Neuroimaging or brain imaging describes the use of various direct and indirect methods to get a picture of the brain and nervous system. The most techniques include: Functional Magnetic Resonance Imaging (fMRI), Computed Tomography (CT) Scan, Positron Emission Tomography (PET), Magnetoencephalography (MEG), and Electroencephalography (EEG). There are pro’s and con’s to each of these methods. Some provide greater detail of which areas of the brains are most active but are slower and involve radioactive chemicals. Arguably the cheapest and easiest way to get real-time information on the brain is through EEG or measuring our brain waves in different parts of the brain.
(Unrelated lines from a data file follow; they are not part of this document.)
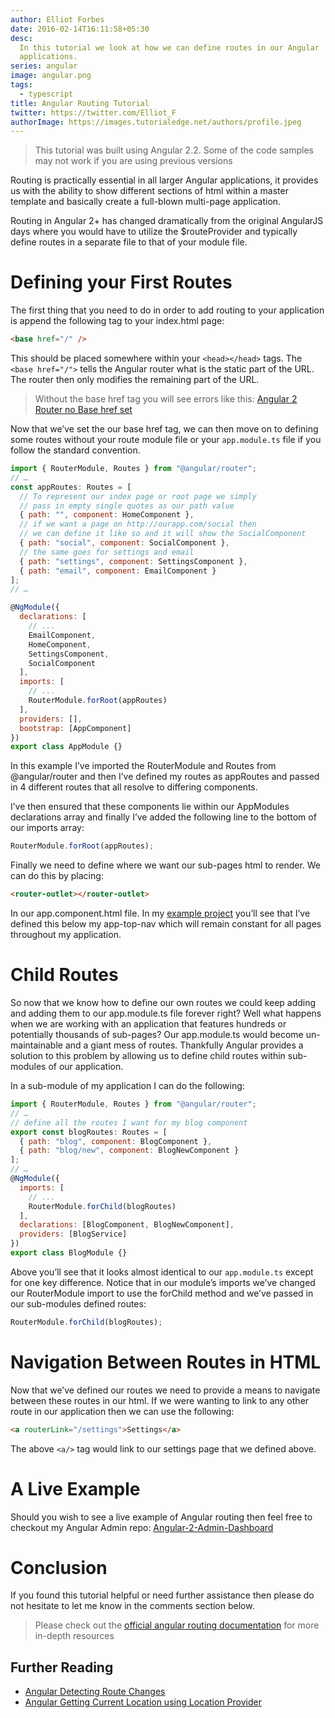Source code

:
 ```yaml
---
author: Elliot Forbes
date: 2016-02-14T16:11:58+05:30
desc:
  In this tutorial we look at how we can define routes in our Angular
  applications.
series: angular
image: angular.png
tags:
  - typescript
title: Angular Routing Tutorial
twitter: https://twitter.com/Elliot_F
authorImage: https://images.tutorialedge.net/authors/profile.jpeg
---
```


> This tutorial was built using Angular 2.2. Some of the code samples may not
> work if you are using previous versions

Routing is practically essential in all larger Angular applications, it provides
us with the ability to show different sections of html within a master template
and basically create a full-blown multi-page application.

Routing in Angular 2+ has changed dramatically from the original AngularJS days
where you would have to utilize the \$routeProvider and typically define routes
in a separate file to that of your module file.

# Defining your First Routes

The first thing that you need to do in order to add routing to your application
is append the following tag to your index.html page:

```html
<base href="/" />
```

This should be placed somewhere within your `<head></head>` tags. The
`<base href="/">` tells the Angular router what is the static part of the URL.
The router then only modifies the remaining part of the URL.

> Without the base href tag you will see errors like this:
> <a href="http://stackoverflow.com/questions/34535163/angular-2-router-no-base-href-set">Angular
> 2 Router no Base href set</a>

Now that we’ve set the our base href tag, we can then move on to defining some
routes without your route module file or your `app.module.ts` file if you follow
the standard convention.

```js
import { RouterModule, Routes } from "@angular/router";
// …
const appRoutes: Routes = [
  // To represent our index page or root page we simply
  // pass in empty single quotes as our path value
  { path: "", component: HomeComponent },
  // if we want a page on http://ourapp.com/social then
  // we can define it like so and it will show the SocialComponent
  { path: "social", component: SocialComponent },
  // the same goes for settings and email
  { path: "settings", component: SettingsComponent },
  { path: "email", component: EmailComponent }
];
// …

@NgModule({
  declarations: [
    // ...
    EmailComponent,
    HomeComponent,
    SettingsComponent,
    SocialComponent
  ],
  imports: [
    // ...
    RouterModule.forRoot(appRoutes)
  ],
  providers: [],
  bootstrap: [AppComponent]
})
export class AppModule {}
```

In this example I’ve imported the RouterModule and Routes from @angular/router
and then I’ve defined my routes as appRoutes and passed in 4 different routes
that all resolve to differing components.

I’ve then ensured that these components lie within our AppModules declarations
array and finally I’ve added the following line to the bottom of our imports
array:

```ts
RouterModule.forRoot(appRoutes);
```

Finally we need to define where we want our sub-pages html to render. We can do
this by placing:

```html
<router-outlet></router-outlet>
```

In our app.component.html file. In my
[example project](https://github.com/elliotforbes/angular-2-admin/blob/master/src/app/app.component.html)
you’ll see that I’ve defined this below my app-top-nav which will remain
constant for all pages throughout my application.

# Child Routes

So now that we know how to define our own routes we could keep adding and adding
them to our app.module.ts file forever right? Well what happens when we are
working with an application that features hundreds or potentially thousands of
sub-pages? Our app.module.ts would become un-maintainable and a giant mess of
routes. Thankfully Angular provides a solution to this problem by allowing us to
define child routes within sub-modules of our application.

In a sub-module of my application I can do the following:

```js
import { RouterModule, Routes } from "@angular/router";
// …
// define all the routes I want for my blog component
export const blogRoutes: Routes = [
  { path: "blog", component: BlogComponent },
  { path: "blog/new", component: BlogNewComponent }
];
// …
@NgModule({
  imports: [
    // ...
    RouterModule.forChild(blogRoutes)
  ],
  declarations: [BlogComponent, BlogNewComponent],
  providers: [BlogService]
})
export class BlogModule {}
```

Above you’ll see that it looks almost identical to our `app.module.ts` except
for one key difference. Notice that in our module’s imports we’ve changed our
RouterModule import to use the forChild method and we’ve passed in our
sub-modules defined routes:

```ts
RouterModule.forChild(blogRoutes);
```

# Navigation Between Routes in HTML

Now that we’ve defined our routes we need to provide a means to navigate between
these routes in our html. If we were wanting to link to any other route in our
application then we can use the following:

```html
<a routerLink="/settings">Settings</a>
```

The above `<a/>` tag would link to our settings page that we defined above.

# A Live Example

Should you wish to see a live example of Angular routing then feel free to
checkout my Angular Admin repo:
[Angular-2-Admin-Dashboard](https://github.com/elliotforbes/angular-2-admin.git)

# Conclusion

If you found this tutorial helpful or need further assistance then please do not
hesitate to let me know in the comments section below.

> Please check out the
> <a href="https://angular.io/docs/ts/latest/guide/router.html">official angular
> routing documentation</a> for more in-depth resources

## Further Reading

- [Angular Detecting Route Changes](/typescript/angular/angular-detecting-route-changes/)
- [Angular Getting Current Location using Location Provider](/typescript/angular/angular-get-current-route-location/)
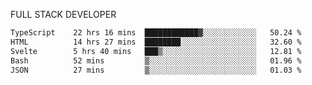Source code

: FULL  STACK DEVELOPER


 <!--START_SECTION:waka-->

```txt
TypeScript    22 hrs 16 mins  ████████████▓░░░░░░░░░░░░   50.24 %
HTML          14 hrs 27 mins  ████████░░░░░░░░░░░░░░░░░   32.60 %
Svelte        5 hrs 40 mins   ███▒░░░░░░░░░░░░░░░░░░░░░   12.81 %
Bash          52 mins         ▒░░░░░░░░░░░░░░░░░░░░░░░░   01.96 %
JSON          27 mins         ▒░░░░░░░░░░░░░░░░░░░░░░░░   01.03 %
```

<!--END_SECTION:waka-->
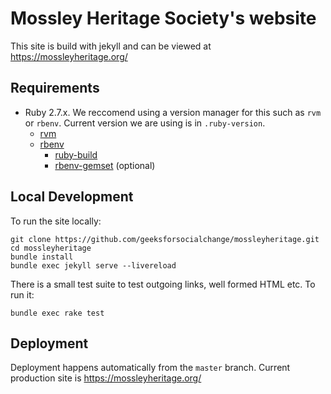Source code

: # Mossley Heritage Society's website

This site is build with jekyll and can be viewed at https://mossleyheritage.org/

## Requirements

- Ruby 2.7.x. We reccomend using a version manager for this such as `rvm` or `rbenv`. Current version we are using is in `.ruby-version`.
  - [rvm](https://rvm.io/)
  - [rbenv](https://github.com/rbenv/rbenv)
    - [ruby-build](https://github.com/rbenv/ruby-build)
    - [rbenv-gemset](https://github.com/jf/rbenv-gemset) (optional)


## Local Development

To run the site locally:

```
git clone https://github.com/geeksforsocialchange/mossleyheritage.git
cd mossleyheritage
bundle install
bundle exec jekyll serve --livereload
```

There is a small test suite to test outgoing links, well formed HTML etc. To run it:

```
bundle exec rake test
```

## Deployment

Deployment happens automatically from the `master` branch. Current production site is https://mossleyheritage.org/
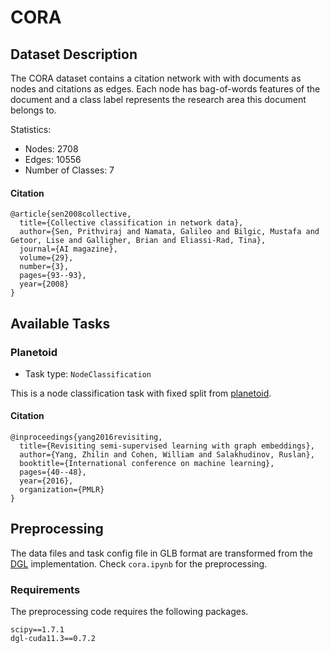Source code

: # CORA

## Dataset Description

The CORA dataset contains a citation network with with documents as nodes and citations as edges. Each node has bag-of-words features of the document and a class label represents the research area this document belongs to.

Statistics:
- Nodes: 2708
- Edges: 10556
- Number of Classes: 7

#### Citation

```
@article{sen2008collective,
  title={Collective classification in network data},
  author={Sen, Prithviraj and Namata, Galileo and Bilgic, Mustafa and Getoor, Lise and Galligher, Brian and Eliassi-Rad, Tina},
  journal={AI magazine},
  volume={29},
  number={3},
  pages={93--93},
  year={2008}
}
```

## Available Tasks

### Planetoid

- Task type: `NodeClassification`

This is a node classification task with fixed split from [planetoid](https://github.com/kimiyoung/planetoid).

#### Citation

```
@inproceedings{yang2016revisiting,
  title={Revisiting semi-supervised learning with graph embeddings},
  author={Yang, Zhilin and Cohen, William and Salakhudinov, Ruslan},
  booktitle={International conference on machine learning},
  pages={40--48},
  year={2016},
  organization={PMLR}
}
```

## Preprocessing

The data files and task config file in GLB format are transformed from the [DGL](https://www.dgl.ai) implementation. Check `cora.ipynb` for the preprocessing.


### Requirements

The preprocessing code requires the following packages.

```
scipy==1.7.1
dgl-cuda11.3==0.7.2
```
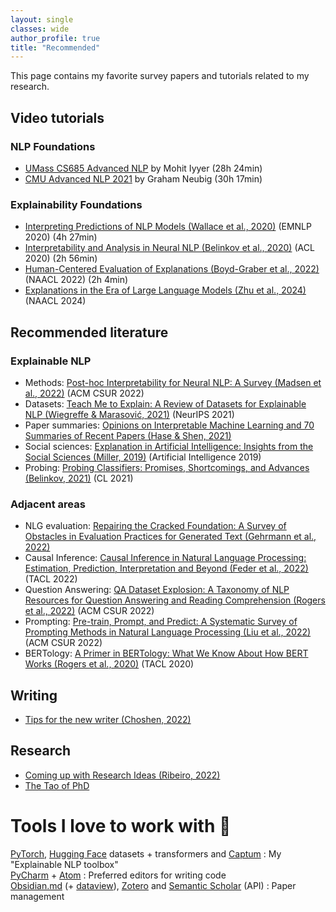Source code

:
 ```yaml
---
layout: single
classes: wide
author_profile: true
title: "Recommended"
---
```


This page contains my favorite survey papers and tutorials related to my research.

## Video tutorials
### NLP Foundations
* [UMass CS685 Advanced NLP](https://www.youtube.com/playlist?list=PLWnsVgP6CzadI4-FT2Po4wsEK7MHCIQ-d) by Mohit Iyyer (28h 24min)
* [CMU Advanced NLP 2021](https://www.youtube.com/playlist?list=PL8PYTP1V4I8AYSXn_GKVgwXVluCT9chJ6) by Graham Neubig (30h 17min)

### Explainability Foundations
* [Interpreting Predictions of NLP Models (Wallace et al., 2020)](https://www.youtube.com/watch?v=gprIzglUW1s) (EMNLP 2020) (4h 27min)  
* [Interpretability and Analysis in Neural NLP (Belinkov et al., 2020)](https://virtual.acl2020.org/tutorial_T1.html) (ACL 2020) (2h 56min)  
* [Human-Centered Evaluation of Explanations (Boyd-Graber et al., 2022)](https://xai-hcee.github.io/) (NAACL 2022) (2h 4min)  
* [Explanations in the Era of Large Language Models (Zhu et al., 2024)](https://explanation-llm.github.io/) (NAACL 2024)  

## Recommended literature
### Explainable NLP
* Methods: [Post-hoc Interpretability for Neural NLP: A Survey (Madsen et al., 2022)](https://dl.acm.org/doi/10.1145/3546577) (ACM CSUR 2022)
* Datasets: [Teach Me to Explain: A Review of Datasets for Explainable NLP (Wiegreffe & Marasović, 2021)](https://exnlpdatasets.github.io/) (NeurIPS 2021)
* Paper summaries: [Opinions on Interpretable Machine Learning and 70 Summaries of Recent Papers (Hase & Shen, 2021)](https://www.alignmentforum.org/posts/GEPX7jgLMB8vR2qaK/opinions-on-interpretable-machine-learning-and-70-summaries)
* Social sciences: [Explanation in Artificial Intelligence: Insights from the Social Sciences (Miller, 2019)](https://doi.org/10.1016/j.artint.2018.07.007) (Artificial Intelligence 2019)
* Probing: [Probing Classifiers: Promises, Shortcomings, and Advances (Belinkov, 2021)](https://doi.org/10.1162/coli_a_00422) (CL 2021)

### Adjacent areas
* NLG evaluation: [Repairing the Cracked Foundation: A Survey of Obstacles in Evaluation Practices for Generated Text (Gehrmann et al., 2022)](https://arxiv.org/abs/2202.06935)
* Causal Inference: [Causal Inference in Natural Language Processing: Estimation, Prediction, Interpretation and Beyond (Feder et al., 2022)](https://arxiv.org/abs/2109.00725) (TACL 2022)
* Question Answering: [QA Dataset Explosion: A Taxonomy of NLP Resources for Question Answering and Reading Comprehension (Rogers et al., 2022)](https://arxiv.org/abs/2107.12708) (ACM CSUR 2022)
* Prompting: [Pre-train, Prompt, and Predict: A Systematic Survey of Prompting Methods in Natural Language Processing (Liu et al., 2022)](https://dl.acm.org/doi/10.1145/3560815) (ACM CSUR 2022)
* BERTology: [A Primer in BERTology: What We Know About How BERT Works (Rogers et al., 2020)](https://doi.org/10.1162/tacl_a_00349) (TACL 2020)

## Writing
* [Tips for the new writer (Choshen, 2022)](https://docs.google.com/document/d/1VpfKEbTSV1ol4S1eYSBVZVUuCRWoXr_WNsQYuOs_90U/edit)

## Research
- [Coming up with Research Ideas (Ribeiro, 2022)](https://medium.com/@marcotcr/coming-up-with-research-ideas-3032682e5852)
- [The Tao of PhD](https://courses.cs.washington.edu/courses/cse590x/22wi/resources/)


# Tools I love to work with 🧰
[PyTorch](https://pytorch.org/), [Hugging Face](https://huggingface.co/) datasets + transformers and [Captum](https://captum.ai/) : My "Explainable NLP toolbox"  
[PyCharm](https://www.jetbrains.com/pycharm/) + [Atom](https://atom.io/) : Preferred editors for writing code  
[Obsidian.md](https://obsidian.md/) (+ [dataview](https://github.com/blacksmithgu/obsidian-dataview/)), [Zotero](https://www.zotero.org/) and [Semantic Scholar](https://www.semanticscholar.org/) (API) : Paper management  
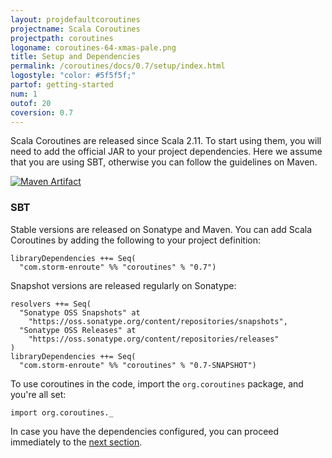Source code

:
 ```yaml
---
layout: projdefaultcoroutines
projectname: Scala Coroutines
projectpath: coroutines
logoname: coroutines-64-xmas-pale.png
title: Setup and Dependencies
permalink: /coroutines/docs/0.7/setup/index.html
logostyle: "color: #5f5f5f;"
partof: getting-started
num: 1
outof: 20
coversion: 0.7
---
```



Scala Coroutines are released since Scala 2.11.
To start using them,
you will need to add the official JAR to your project dependencies.
Here we assume that you are using SBT,
otherwise you can follow the guidelines on Maven.

[![Maven Artifact](https://img.shields.io/maven-central/v/com.storm-enroute/coroutines_2.11.svg)](http://mvnrepository.com/artifact/com.storm-enroute/coroutines_2.11)


### SBT

Stable versions are released on Sonatype and Maven.
You can add Scala Coroutines by adding the following to your project definition:

    libraryDependencies ++= Seq(
      "com.storm-enroute" %% "coroutines" % "0.7")

Snapshot versions are released regularly on Sonatype:

    resolvers ++= Seq(
      "Sonatype OSS Snapshots" at
        "https://oss.sonatype.org/content/repositories/snapshots",
      "Sonatype OSS Releases" at
        "https://oss.sonatype.org/content/repositories/releases"
    )
    libraryDependencies ++= Seq(
      "com.storm-enroute" %% "coroutines" % "0.7-SNAPSHOT")

To use coroutines in the code, import the `org.coroutines` package,
and you're all set:

    import org.coroutines._

In case you have the dependencies configured,
you can proceed immediately to the [next section](../101/).

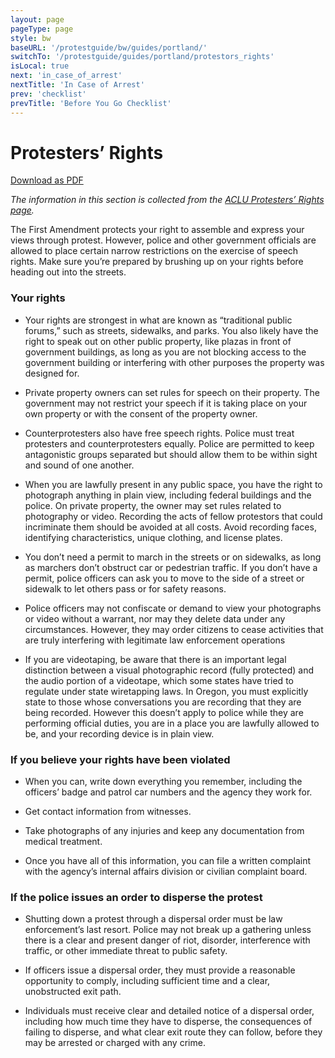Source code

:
 ```yaml
---
layout: page
pageType: page
style: bw
baseURL: '/protestguide/bw/guides/portland/'
switchTo: '/protestguide/guides/portland/protestors_rights'
isLocal: true
next: 'in_case_of_arrest'
nextTitle: 'In Case of Arrest'
prev: 'checklist'
prevTitle: 'Before You Go Checklist'
---
```


# Protesters’ Rights

[Download as PDF](https://gateway.pinata.cloud/ipfs/QmRNFTKHPj6uNPsHWWGNRw3T4x2ksx1PEjRZWRioQyL3bw)

_The information in this section is collected from the [ACLU Protesters’ Rights page](https://www.aclu.org/know-your-rights/protesters-rights/)._

The First Amendment protects your right to assemble and express your views through protest. However, police and other government officials are allowed to place certain narrow restrictions on the exercise of speech rights. Make sure you’re prepared by brushing up on your rights before heading out into the streets.

### Your rights

- Your rights are strongest in what are known as “traditional public forums,” such as streets, sidewalks, and parks. You also likely have the right to speak out on other public property, like plazas in front of government buildings, as long as you are not blocking access to the government building or interfering with other purposes the  property was designed for.

- Private property owners can set rules for speech on their property. The government may not restrict your speech if it is taking place on your own property or with the consent of the property owner.

- Counterprotesters also have free speech rights. Police must treat protesters and counterprotesters equally. Police are permitted to keep antagonistic groups separated but should allow them to be within sight and sound of one another.

- When you are lawfully present in any public space, you have the right to photograph anything in plain view, including federal buildings and the police. On private property, the owner may set rules related to photography or video. Recording the acts of fellow protestors that could incriminate them should be avoided at all costs. Avoid recording faces, identifying characteristics, unique clothing, and license plates.

- You don’t need a permit to march in the streets or on sidewalks, as long as marchers don’t obstruct car or pedestrian traffic. If you don’t have a permit, police officers can ask you to move to the side of a street or sidewalk to let others pass or for safety reasons.

- Police officers may not confiscate or demand to view your photographs or video without a warrant, nor may they delete data under any circumstances. However, they may order citizens to cease activities that are truly interfering with legitimate law enforcement operations

- If you are videotaping, be aware that there is an important legal distinction between a visual photographic record (fully protected) and the audio portion of a videotape, which some states have tried to regulate under state wiretapping laws. In Oregon, you must explicitly state to those whose conversations you are recording that they are being recorded. However this doesn’t apply to police while they are performing official duties, you are in a place you are lawfully allowed to be, and your recording device is in plain view.

### If you believe your rights have been violated

- When you can, write down everything you remember, including the officers’ badge and patrol car numbers and the agency they work for.

- Get contact information from witnesses.

- Take photographs of any injuries and keep any documentation from medical treatment.

- Once you have all of this information, you can file a written complaint with the agency’s internal affairs division or civilian complaint board.

### If the police issues an order to disperse the protest

- Shutting down a protest through a dispersal order must be law enforcement’s last resort. Police may not break up a gathering unless there is a clear and present danger of riot, disorder, interference with traffic, or other immediate threat to public safety.

- If officers issue a dispersal order, they must provide a reasonable opportunity to comply, including sufficient time and a clear, unobstructed exit path.

- Individuals must receive clear and detailed notice of a dispersal order, including how much time they have to disperse, the consequences of failing to disperse, and what clear exit route they can follow, before they may be arrested or charged with any crime.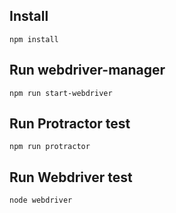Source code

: ## Install

```
npm install
```

## Run webdriver-manager

```
npm run start-webdriver
```

## Run Protractor test

```
npm run protractor
```

## Run Webdriver test

```
node webdriver
```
EEG is a noninvasive test used to measure the electrical activity in the the brain. It was discovered in 1924 by Hans Berger and revealed that one could measure the brain’s electrical activity by placing electrodes on the scalp and amplifying the signal. Those sensors are used to measure patterns in the ionic current within neurons. According to the frequency range of those signals, we are able to identify brain waves. The most common five brainwaves are Delta, Theta, Alpha, Beta, and Gamma. By looking at location and occurances of certain brainwaves, researchers have been able to identify a range of patterns and signature for certain mental states.
Compared to other neuroimaging techniques, EEG is comparatively cheap technology, mobile and easy to translate, and it offers millisecond-range temporal resolution. It doesn’t require radioactive chemicals either. Its main limitation is poor spatial resolution, meaning it isn’t very precise in detecting location and sources. There are both professional and medical-grade EEGs and a handful of consumer options. Professional EEGs use a 10–20 electrode placement system (10–20 System). While consumer EEG like the Muse, which is used for neurofeedback meditation, only use a few sensor locations and bands.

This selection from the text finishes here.